C’est un musée dédié à la création contemporaine du continent et de la diaspora, mais sa singularité est vraiment d’engager une réflexion très inclusive des publics qu’on espère être les plus larges possible. On propose un programme d’expositions et de médiations vraiment adaptées aux réalités locales en invitant ces communautés à participer à l’écriture de leur histoire. Donc, l’ambition est de questionner des modèles dominants, l’écosystème artistique international, ce qui est ou apporte un musée… On se pose beaucoup de questions. Nous sommes très à l’écoute de notre environnement et on reste très ouverts à différentes formes de collaboration, qu’elles soient locale, continentale ou internationale.
Comment la fréquentation du Macaal a-t-elle évolué depuis l’ouverture en 2016 ?
Si vous voulez connaître l’évolution numéraire, je pense que ce n’est pas une donnée pertinente à regarder. Moi, ce qui m’intéresse, c’est vraiment ce que vivent les publics pendant leur expérience de visite au Macaal. Bien sûr, nous avons un public naturel de professionnels et d’amateurs d’art qui viennent spontanténement vers nous. Le fait qu’on soit identifié comme un musée d’art africain sur le continent africain, c’est une force d’appel assez importante. Il y a aussi la force d’un réseau sur lequel on travaille depuis 2012 au niveau de la fondation Alliances qui est à l’origine du Macaal. Cela va du directeur du MoMa au commissaire indépendant qui vient d’Afrique du Sud en passant par les institutions culturelles européennes avec lesquelles on collabore depuis bientôt dix ans. Et on met tout en œuvre pour aller chercher les publics locaux, les publics « empêchés » ou éloignés de la culture. Lors des expositions, on propose un programme de médiations sur mesure, en dialecte marocain, la darija, en français, en anglais. On s’adapte à tous nos publics.
De quelle façon ?
On les invite régulièrement, à travers des réseaux des écoles publiques, des associations, des communautés locales, mais aussi des universitaires et étudiants. On les invite en amont et crée ensemble les ateliers et les expérimentations, par exemple avec le Macaal Lab. Aujourd’hui, notre rôle est vraiment d’être cette passerelle, de travailler avec une dimension internationale, mais toujours en adéquation avec la dimension locale.

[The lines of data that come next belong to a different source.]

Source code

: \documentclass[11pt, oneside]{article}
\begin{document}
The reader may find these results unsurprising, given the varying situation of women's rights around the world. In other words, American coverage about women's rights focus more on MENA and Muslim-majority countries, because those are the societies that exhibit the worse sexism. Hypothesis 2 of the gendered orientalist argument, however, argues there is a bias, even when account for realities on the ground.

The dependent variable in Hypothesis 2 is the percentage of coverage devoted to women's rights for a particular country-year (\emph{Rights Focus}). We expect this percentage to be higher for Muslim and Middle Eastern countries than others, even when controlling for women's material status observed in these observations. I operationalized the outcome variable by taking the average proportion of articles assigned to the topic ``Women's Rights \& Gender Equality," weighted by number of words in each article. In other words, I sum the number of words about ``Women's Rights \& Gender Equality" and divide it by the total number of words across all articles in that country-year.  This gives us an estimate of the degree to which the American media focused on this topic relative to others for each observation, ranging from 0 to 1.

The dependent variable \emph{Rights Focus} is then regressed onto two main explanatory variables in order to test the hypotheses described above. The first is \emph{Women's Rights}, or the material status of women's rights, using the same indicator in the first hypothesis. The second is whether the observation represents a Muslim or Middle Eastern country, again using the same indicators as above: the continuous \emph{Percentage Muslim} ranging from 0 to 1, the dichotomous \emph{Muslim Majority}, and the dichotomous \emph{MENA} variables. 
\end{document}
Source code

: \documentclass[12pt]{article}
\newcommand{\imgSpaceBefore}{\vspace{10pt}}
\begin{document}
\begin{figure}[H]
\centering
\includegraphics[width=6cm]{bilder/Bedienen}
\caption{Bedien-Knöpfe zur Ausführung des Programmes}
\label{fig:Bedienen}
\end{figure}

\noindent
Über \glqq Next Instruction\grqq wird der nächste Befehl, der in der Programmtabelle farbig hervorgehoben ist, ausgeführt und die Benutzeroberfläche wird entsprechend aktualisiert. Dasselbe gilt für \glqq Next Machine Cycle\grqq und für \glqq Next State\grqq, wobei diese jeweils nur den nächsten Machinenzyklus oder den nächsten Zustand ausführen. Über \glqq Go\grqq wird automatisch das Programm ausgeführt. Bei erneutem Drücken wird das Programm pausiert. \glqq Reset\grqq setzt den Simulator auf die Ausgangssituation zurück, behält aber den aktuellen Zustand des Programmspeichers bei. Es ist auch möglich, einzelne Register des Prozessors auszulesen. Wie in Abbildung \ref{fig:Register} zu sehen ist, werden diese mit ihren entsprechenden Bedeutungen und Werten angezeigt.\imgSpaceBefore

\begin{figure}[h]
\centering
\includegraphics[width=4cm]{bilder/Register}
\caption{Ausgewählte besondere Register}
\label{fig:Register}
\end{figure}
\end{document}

La collection du Macaal est très riche : des pièces de Hassan Hajjaj, Romuald Hazoumè, en passant par Emo de Medeiros ou Dominique Zinkpè, jusqu’à Joana Choumali ou Seyni Awa Camara. Quelles sont les œuvres phares qui attirent le public ?
Cela dépend des publics. Bien sûr, il y a cette très belle collection d’art marocain qui a été (réunie) par les mécènes, la famille Lazraq, à l’origine de la fondation Alliances et du Macaal : des peintres marocains modernes comme Mohamed Melehi, Farid Belkahia, Ahmed Cherkaoui… À l’échelle du continent africain, on a également la chance d’avoir une scène extrêmement riche et diversifiée : de Djamel Tatah en passant par une très belle collection d’œuvres de Chéri Samba et de toute cette école de la République démocratique du Congo (RDC) avec Chéri Chérin, Pierre Bodo… Il y aussi de très belles pièces égyptiennes et des œuvres de M’Barek Bouhchichi, d’Emmanuel Ekefrey…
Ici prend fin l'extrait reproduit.